The human-adapted strain of C. pneumoniae primarily causes respiratory infections, while infections in animals tend to be less frequent and not as well documented. It is thought that the bacterium might have originally evolved in animals before jumping to humans and adapting to the human respiratory tract. This zoonotic potential shows that C. pneumoniae is versatile, even though its primary pathogenic role is in human disease.
The HHU team's findings have just been published, open access, in Nature Communications. They are also the subject of an HHU News release:
How Chlamydia manipulate the host cellThe paper in Nature Communications is rather technical, but creationists purporting to be leading experts in the field of microbiology, which many of them pose as, should have no difficulty pointing out which aspects of the parasite were caused by 'genetic entropy' [sic] and what the initial perfection from which these have 'devolved' [sic] would have been.
Bacteria that cause diseases, so-called pathogens, develop various strategies to exploit human cells as hosts to their own advantage. Together with medical professionals and experts for structure determination and imaging, a team of biologists from Heinrich Heine University Düsseldorf (HHU) has uncovered the attack strategies employed by the bacterium Chlamydia pneumoniae (for short: C. pneumoniae). In the scientific journal Nature Communications, they describe which molecular mechanisms the bacterium utilises.
Chlamydia infect human and animal host cells. C. pneumoniae, for example, is transmitted via droplet infection and attacks the respiratory tract, causing bronchitis, asthma or pneumonia. The pathogens are however also linked with secondary conditions such as Alzheimer’s disease, Reiter’s disease, arteriosclerosis and lung cancer.
At HHU, the research group headed by Senior Professor Dr Johannes H. Hegemann at the Institute for Functional Microbial Genomics has examined the infection mechanisms of the bacterium together with the Center for Structural Studies (CSS), the Center for Advanced Imaging (CAi) and the Institute of Biochemistry and Molecular Biology II at the Medical Faculty (research group headed by Professor Dr Reza Ahmadian). For the first time, the researchers describe the structural and functional methods C. pneumoniae uses to penetrate the human cell: It mimics molecular structures of the human cell (so-called “molecular mimicry”) and uses them for its attack.
The bacterium can only reproduce inside a host cell. To achieve this, it needs to induce the transport machinery of the cell to incorporate it into the host – so-called endocytosis. In this process, the cell membrane curves inwards to surround the small pieces of material to be transported into the cell and then buds off inside the cell to form a membrane-enclosed vesicle containing the material.

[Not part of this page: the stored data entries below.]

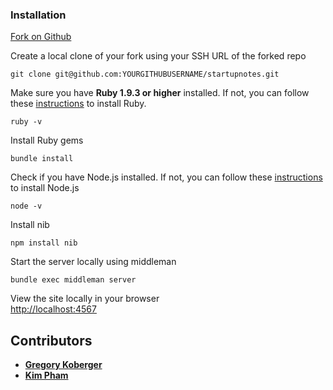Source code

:### Installation

[Fork on Github](https://github.com/gkoberger/startupnotes/fork)

Create a local clone of your fork using your SSH URL of the forked repo  

    git clone git@github.com:YOURGITHUBUSERNAME/startupnotes.git

Make sure you have **Ruby 1.9.3 or higher** installed. If not, you can follow these [instructions](https://www.ruby-lang.org/en/documentation/installation/) to install Ruby.  

    ruby -v

Install Ruby gems  

    bundle install

Check if you have Node.js installed. If not, you can follow these [instructions](https://academy.appgyver.com/installwizard/steps#/install-nvm) to install Node.js  

    node -v

Install nib  

    npm install nib

Start the server locally using middleman  

    bundle exec middleman server

View the site locally in your browser  
[http://localhost:4567](http://localhost:4567)


## Contributors

* [**Gregory Koberger**](http://gkoberger.net)
* [**Kim Pham**](http://github.com/kixton)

The critical element in the process is the inner so-called actin cytoskeleton of the cell, which supplies the energy needed for endocytosis. The process is triggered by the human protein Cdc42 binding to a specific activator (N-WASP).
Lead author Fabienne Kocher, biology PhD student and member of the Manchot Graduate School “Molecules of Infection IV”, explains how C. pneumoniae hijacks endocytosis for its own ends:“Once the pathogen has bound to the outside of the human cell, it injects the chlamydial protein ‘SemD’ into its future host. The SemD then binds from the inside to the membrane of the vesicle which forms, activating the actin cytoskeleton so that the plasma membrane fully engulfs the large Chlamydium.
Fabienne Kocher, lead author
Faculty of Mathematics and Natural Sciences
Institute for Functional Microbial Genomics
Heinrich Heine University, Düsseldorf, Germany.
This alters endocytosis to benefit the bacterium, as the process is not normally intended for the transport of such large structures as an entire bacterium.
We wanted to know how the various molecular structures interact with each other and how the Chlamydia have developed to infect human cells as efficiently as possible. The bacterial protein SemD is in fact optimally tailored to N-WASP: The key section where it binds to N-WASP looks exactly like Cdc42 and it binds even better than the normal activator Cdc42.
Professor Johannes H. Hegemann, corresponding author
Faculty of Mathematics and Natural Sciences
Institute for Functional Microbial Genomics
Heinrich Heine University, Düsseldorf, Germany.
Professor Ahmadian from the Medical Faculty adds: “We were also able to show that SemD even displaces Cdc42, which has already bound to N-WASP, so it can then bind itself.” To enable determination of the structure, the researchers cultivated tiny crystals of SemD with N-WASP and then examined the structure. The team headed by Professor Dr Sander Smits at the CSS was responsible for this: “In order to realise these complex measurements, state-of-the-art technical equipment and above all corresponding personnel are needed. This concentration of infrastructural equipment and personnel expertise is not possible in every laboratory. Special centres – like the CSS established by HHU – are needed.”We hope to be able to develop agents in the future, which can prevent this highly specific interaction between the bacterial and human proteins, and thus block infections by C. pneumoniae.
Fabienne Kocher.
Publication:Fabienne Kocher, Violetta Applegate, Jens Reiners, Astrid Port, Dominik Spona, Sebastian Hänsch, Amin Mirzaiebadizi, Mohammad Reza Ahmadian, Sander H. J. Smits, Johannes H. Hegemann & Katja Mölleken.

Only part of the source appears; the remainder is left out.